■ **Problem to solve**
Each line below with the word "quick" needs to be copied.

───── Exercise material

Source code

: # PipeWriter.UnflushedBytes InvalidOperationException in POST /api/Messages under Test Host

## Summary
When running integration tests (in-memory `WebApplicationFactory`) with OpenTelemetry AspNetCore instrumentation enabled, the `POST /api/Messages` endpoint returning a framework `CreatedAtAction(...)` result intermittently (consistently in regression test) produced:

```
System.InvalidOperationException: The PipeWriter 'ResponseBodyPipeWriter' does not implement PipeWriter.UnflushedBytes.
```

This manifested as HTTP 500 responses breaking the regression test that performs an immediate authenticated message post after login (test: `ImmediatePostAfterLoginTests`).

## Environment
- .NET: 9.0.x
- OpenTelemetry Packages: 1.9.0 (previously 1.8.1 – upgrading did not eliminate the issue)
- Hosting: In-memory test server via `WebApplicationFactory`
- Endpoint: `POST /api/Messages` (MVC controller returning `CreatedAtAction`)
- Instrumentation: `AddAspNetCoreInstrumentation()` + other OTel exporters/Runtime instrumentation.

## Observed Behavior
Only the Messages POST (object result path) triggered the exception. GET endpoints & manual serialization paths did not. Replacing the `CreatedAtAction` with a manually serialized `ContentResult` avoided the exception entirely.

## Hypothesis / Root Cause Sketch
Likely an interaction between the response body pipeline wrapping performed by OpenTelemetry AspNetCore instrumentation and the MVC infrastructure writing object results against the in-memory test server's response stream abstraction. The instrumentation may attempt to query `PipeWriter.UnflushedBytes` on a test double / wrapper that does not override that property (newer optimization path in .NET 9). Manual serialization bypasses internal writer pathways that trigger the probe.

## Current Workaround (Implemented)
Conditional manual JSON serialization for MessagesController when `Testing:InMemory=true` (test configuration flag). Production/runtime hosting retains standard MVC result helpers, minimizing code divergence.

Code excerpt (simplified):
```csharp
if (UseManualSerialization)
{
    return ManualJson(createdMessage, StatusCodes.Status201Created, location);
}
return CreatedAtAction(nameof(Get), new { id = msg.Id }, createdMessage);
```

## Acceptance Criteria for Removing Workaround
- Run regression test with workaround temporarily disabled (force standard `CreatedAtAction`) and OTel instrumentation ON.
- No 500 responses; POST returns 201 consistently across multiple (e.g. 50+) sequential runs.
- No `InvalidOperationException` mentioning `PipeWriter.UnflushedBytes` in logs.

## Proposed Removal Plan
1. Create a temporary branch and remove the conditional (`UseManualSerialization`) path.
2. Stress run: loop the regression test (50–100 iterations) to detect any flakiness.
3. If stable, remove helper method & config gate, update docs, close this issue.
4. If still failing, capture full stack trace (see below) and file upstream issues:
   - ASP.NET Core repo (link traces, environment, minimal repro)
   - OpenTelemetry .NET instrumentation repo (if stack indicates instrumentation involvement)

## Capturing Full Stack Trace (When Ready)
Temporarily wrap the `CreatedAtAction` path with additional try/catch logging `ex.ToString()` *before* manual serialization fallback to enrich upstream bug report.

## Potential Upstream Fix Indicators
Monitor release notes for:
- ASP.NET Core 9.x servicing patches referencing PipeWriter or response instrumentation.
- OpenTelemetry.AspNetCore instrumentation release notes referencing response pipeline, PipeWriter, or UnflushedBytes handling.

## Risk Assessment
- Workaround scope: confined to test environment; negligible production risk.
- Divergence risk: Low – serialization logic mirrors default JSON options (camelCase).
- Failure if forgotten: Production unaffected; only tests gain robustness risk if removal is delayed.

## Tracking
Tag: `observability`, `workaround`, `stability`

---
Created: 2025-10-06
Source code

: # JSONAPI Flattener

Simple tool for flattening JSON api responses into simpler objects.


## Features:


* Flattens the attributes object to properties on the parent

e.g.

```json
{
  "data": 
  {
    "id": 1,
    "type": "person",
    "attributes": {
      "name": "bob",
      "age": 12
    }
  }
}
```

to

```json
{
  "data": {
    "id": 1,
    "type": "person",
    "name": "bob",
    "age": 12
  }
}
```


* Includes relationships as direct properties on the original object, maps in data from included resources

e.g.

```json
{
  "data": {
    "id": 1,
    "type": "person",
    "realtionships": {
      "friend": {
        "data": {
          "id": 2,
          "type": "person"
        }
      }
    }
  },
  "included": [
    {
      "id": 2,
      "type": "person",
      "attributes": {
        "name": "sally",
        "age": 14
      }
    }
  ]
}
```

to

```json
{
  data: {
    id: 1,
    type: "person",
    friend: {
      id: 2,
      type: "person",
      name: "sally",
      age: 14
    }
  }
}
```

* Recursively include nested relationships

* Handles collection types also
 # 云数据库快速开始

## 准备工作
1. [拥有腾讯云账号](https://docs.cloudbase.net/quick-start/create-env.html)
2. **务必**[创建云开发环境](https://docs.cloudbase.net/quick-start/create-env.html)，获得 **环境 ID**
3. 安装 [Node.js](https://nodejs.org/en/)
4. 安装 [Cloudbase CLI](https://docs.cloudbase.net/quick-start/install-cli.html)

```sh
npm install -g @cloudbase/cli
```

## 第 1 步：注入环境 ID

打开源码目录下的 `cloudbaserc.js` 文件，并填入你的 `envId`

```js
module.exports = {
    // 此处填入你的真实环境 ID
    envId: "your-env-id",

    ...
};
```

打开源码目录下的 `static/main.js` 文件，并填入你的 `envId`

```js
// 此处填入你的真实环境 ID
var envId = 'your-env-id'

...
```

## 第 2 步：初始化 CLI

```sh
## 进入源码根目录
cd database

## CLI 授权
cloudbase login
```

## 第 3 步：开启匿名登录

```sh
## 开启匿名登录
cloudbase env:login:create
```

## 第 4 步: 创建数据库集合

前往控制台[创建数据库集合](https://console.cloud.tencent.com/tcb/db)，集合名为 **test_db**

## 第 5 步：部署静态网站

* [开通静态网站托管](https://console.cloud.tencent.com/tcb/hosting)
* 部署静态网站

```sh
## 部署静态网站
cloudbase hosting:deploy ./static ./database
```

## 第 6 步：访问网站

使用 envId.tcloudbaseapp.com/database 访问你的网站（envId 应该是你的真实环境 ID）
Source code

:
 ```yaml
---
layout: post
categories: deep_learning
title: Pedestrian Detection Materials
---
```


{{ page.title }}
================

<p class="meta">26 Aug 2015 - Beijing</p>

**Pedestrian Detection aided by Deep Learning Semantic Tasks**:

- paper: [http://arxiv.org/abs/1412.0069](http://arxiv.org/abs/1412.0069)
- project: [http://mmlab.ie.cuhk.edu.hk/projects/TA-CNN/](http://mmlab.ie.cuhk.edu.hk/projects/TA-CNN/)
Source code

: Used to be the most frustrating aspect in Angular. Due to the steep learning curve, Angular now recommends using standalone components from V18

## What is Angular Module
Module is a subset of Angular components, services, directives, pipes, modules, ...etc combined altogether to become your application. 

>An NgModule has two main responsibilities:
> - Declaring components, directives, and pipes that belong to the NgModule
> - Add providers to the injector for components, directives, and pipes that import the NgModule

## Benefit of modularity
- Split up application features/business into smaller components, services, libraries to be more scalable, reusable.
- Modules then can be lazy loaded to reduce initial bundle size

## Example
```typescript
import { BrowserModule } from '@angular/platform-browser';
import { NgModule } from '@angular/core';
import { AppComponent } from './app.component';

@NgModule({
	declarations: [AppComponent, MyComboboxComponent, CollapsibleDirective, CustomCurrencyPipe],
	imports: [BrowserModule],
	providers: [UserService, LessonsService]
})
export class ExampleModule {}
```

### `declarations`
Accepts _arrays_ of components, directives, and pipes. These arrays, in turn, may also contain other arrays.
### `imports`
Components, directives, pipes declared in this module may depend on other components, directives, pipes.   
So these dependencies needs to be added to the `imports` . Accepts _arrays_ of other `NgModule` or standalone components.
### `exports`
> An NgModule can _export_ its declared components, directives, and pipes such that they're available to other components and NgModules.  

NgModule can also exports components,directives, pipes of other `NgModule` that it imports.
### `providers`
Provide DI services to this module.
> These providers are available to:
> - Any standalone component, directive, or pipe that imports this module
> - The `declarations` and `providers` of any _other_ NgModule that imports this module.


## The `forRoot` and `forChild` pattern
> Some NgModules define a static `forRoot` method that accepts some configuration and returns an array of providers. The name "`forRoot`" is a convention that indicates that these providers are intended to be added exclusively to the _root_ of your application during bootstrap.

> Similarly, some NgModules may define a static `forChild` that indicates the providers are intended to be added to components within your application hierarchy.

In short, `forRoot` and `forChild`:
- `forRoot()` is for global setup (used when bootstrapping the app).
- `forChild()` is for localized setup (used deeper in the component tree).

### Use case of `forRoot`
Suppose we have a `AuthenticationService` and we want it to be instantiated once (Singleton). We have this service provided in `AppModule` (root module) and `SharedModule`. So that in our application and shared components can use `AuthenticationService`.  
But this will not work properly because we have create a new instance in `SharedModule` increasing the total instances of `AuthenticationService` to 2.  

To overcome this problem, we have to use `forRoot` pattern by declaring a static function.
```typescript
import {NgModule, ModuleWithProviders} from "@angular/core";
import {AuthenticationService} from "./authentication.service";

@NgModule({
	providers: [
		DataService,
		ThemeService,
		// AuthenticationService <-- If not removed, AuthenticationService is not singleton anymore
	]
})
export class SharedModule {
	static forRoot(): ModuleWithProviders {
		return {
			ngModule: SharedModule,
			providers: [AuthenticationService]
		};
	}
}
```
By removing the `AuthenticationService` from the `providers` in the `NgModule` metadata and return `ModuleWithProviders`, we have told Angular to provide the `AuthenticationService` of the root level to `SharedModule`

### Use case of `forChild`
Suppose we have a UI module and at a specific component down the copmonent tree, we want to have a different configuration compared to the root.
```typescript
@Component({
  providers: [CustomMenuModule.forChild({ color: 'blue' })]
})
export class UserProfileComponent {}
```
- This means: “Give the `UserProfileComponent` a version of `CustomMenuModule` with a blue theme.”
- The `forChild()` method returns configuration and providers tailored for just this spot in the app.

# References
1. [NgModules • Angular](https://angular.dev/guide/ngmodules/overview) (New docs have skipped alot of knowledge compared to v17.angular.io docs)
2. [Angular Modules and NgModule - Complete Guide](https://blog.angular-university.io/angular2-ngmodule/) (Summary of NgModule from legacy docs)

──────────

■ **Solution for this problem**
1. [拥有腾讯云账号](https://docs.cloudbase.net/quick-start/create-env.html)
2. **务必**[创建云开发环境](https://docs.cloudbase.net/quick-start/create-env.html)，获得 **环境 ID**
4. 安装 [Cloudbase CLI](https://docs.cloudbase.net/quick-start/install-cli.html)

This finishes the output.